You signed in with another tab or window. Reload to refresh your session.You signed out in another tab or window. Reload to refresh your session.You switched accounts on another tab or window. Reload to refresh your session.Dismiss alert
In _check_operation_status() of AzureDeploymentService, debug logging relying on a JSON response from the management operation should be done after checking for response status code is 200.
In this case, we have been having cryptic JSON decoding errors that are hard to reproduce (trying to decode empty JSON). However looking more carefully into the stack trace, we can see that a 503 response caused this issue. 503 is a Service Unavailable issue from the compute-side API so that should be handled separately, but it would be good to surface the real error instead of JSON decoding issue.
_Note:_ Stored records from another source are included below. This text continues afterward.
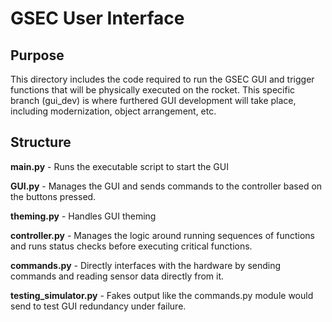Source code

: # GSEC User Interface

## Purpose

This directory includes the code required to run the GSEC GUI and trigger functions that will be physically executed on the rocket.
This specific branch (gui_dev) is where furthered GUI development will take place, including modernization, object arrangement, etc.

## Structure

**main.py** - Runs the executable script to start the GUI

**GUI.py** - Manages the GUI and sends commands to the controller based on the buttons pressed.

**theming.py** - Handles GUI theming

**controller.py** - Manages the logic around running sequences of functions and runs status checks before executing critical functions.

**commands.py** - Directly interfaces with the hardware by sending commands and reading sensor data directly from it.

**testing_simulator.py** - Fakes output like the commands.py module would send to test GUI redundancy under failure.
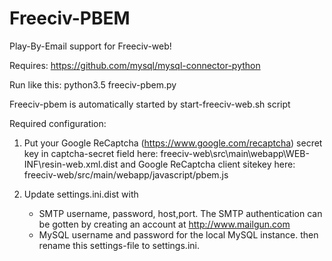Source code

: Freeciv-PBEM
============

Play-By-Email support for Freeciv-web!

Requires:
https://github.com/mysql/mysql-connector-python

Run like this:
python3.5 freeciv-pbem.py

Freeciv-pbem is automatically started by start-freeciv-web.sh script


Required configuration:
 1. Put your Google ReCaptcha (https://www.google.com/recaptcha) 
  secret key in captcha-secret field here:
    freeciv-web\src\main\webapp\WEB-INF\resin-web.xml.dist 
   and Google ReCaptcha client sitekey here:
    freeciv-web/src/main/webapp/javascript/pbem.js

 2. Update settings.ini.dist with
     - SMTP username, password, host,port. The SMTP authentication can be gotten by creating an account at http://www.mailgun.com
     - MySQL username and password for the local MySQL instance. 
    then rename this settings-file to settings.ini.
    


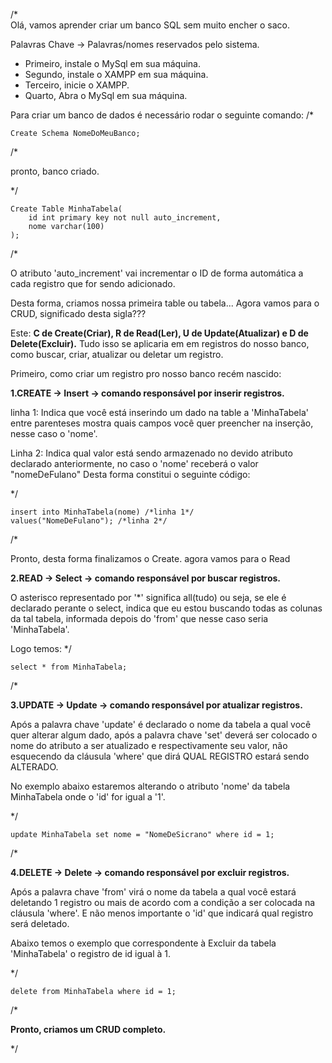 /* 	
Olá, vamos aprender criar um banco SQL sem muito encher o saco.

Palavras Chave -> Palavras/nomes reservados pelo sistema.

- Primeiro, instale o MySql em sua máquina.
- Segundo, instale o XAMPP em sua máquina.
- Terceiro, inicie o XAMPP.
- Quarto, Abra o MySql em sua máquina.

Para criar um banco de dados é necessário rodar o seguinte comando:
/*

	Create Schema NomeDoMeuBanco;
/* 

pronto, banco criado. 

*/

	Create Table MinhaTabela(
		id int primary key not null auto_increment, 
		nome varchar(100)
	);

/* 

O atributo 'auto_increment' vai incrementar o ID de forma automática a cada registro que for sendo adicionado.

Desta forma, criamos nossa primeira table ou tabela...
Agora vamos para o CRUD, significado desta sigla???

Este: **C de Create(Criar), R de Read(Ler), U de Update(Atualizar) e D de Delete(Excluir).**
Tudo isso se aplicaria em em registros do nosso banco, como buscar, criar, atualizar ou deletar um registro.
	
Primeiro, como criar um registro pro nosso banco recém nascido:

	
**1.CREATE -> Insert ->  comando responsável por inserir registros.**
	
linha 1: Indica que você está inserindo um dado na table a 'MinhaTabela' entre parenteses mostra quais campos você quer preencher na inserção, nesse caso o 'nome'.

Linha 2: Indica qual valor está sendo armazenado no devido atributo declarado anteriormente, no caso o 'nome' receberá o valor "nomeDeFulano"
Desta forma constitui o seguinte código: 

*/	

	insert into MinhaTabela(nome) /*linha 1*/
	values("NomeDeFulano"); /*linha 2*/

/*

Pronto, desta forma finalizamos o Create.
agora vamos para o Read

**2.READ -> Select -> comando responsável por buscar registros.**

O asterisco representado por '*' significa all(tudo) ou seja, se ele é declarado perante o select, indica que eu estou buscando todas as colunas da tal tabela, informada depois do 'from' que nesse caso seria 'MinhaTabela'.

Logo temos: 
*/

	select * from MinhaTabela;

/*

**3.UPDATE -> Update -> comando responsável por atualizar registros.**

Após a palavra chave 'update' é declarado o nome da tabela a qual você quer alterar algum dado, após a palavra chave 'set' deverá ser colocado o nome do atributo a ser atualizado e respectivamente seu valor, não esquecendo da cláusula 'where' que dirá QUAL REGISTRO estará sendo ALTERADO.

No exemplo abaixo estaremos alterando o atributo 'nome' da tabela MinhaTabela onde o 'id' for igual a '1'.

*/

	update MinhaTabela set nome = "NomeDeSicrano" where id = 1;

/*

**4.DELETE -> Delete -> comando responsável por excluir registros.**

Após a palavra chave 'from' virá o nome da tabela a qual você estará deletando 1 registro ou mais de acordo com a condição a ser colocada na cláusula 'where'.
E não menos importante o 'id' que indicará qual registro será deletado.

Abaixo temos o exemplo que correspondente à
Excluir da tabela 'MinhaTabela' o registro de id igual à 1. 

*/

	delete from MinhaTabela where id = 1;

/*

**Pronto, criamos um CRUD completo.**

*/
2024-07-24 07:10:42,882 azure_deployment_services.py:238 _check_operation_status DEBUG Response: <Response [200]>
{
"startTime": "2024-07-24T06:52:41.3832595+00:00",
"status": "InProgress",
"name": "ced88d6f-259f-4fba-8636-376158009bba"
}
2024-07-24 07:10:42,883 azure_deployment_services.py:316 _wait_while DEBUG Sleep for: 6.11 of 20.00 s
2024-07-24 07:10:48,999 azure_auth.py:119 get_access_token DEBUG Time to renew the token: 940.00 sec.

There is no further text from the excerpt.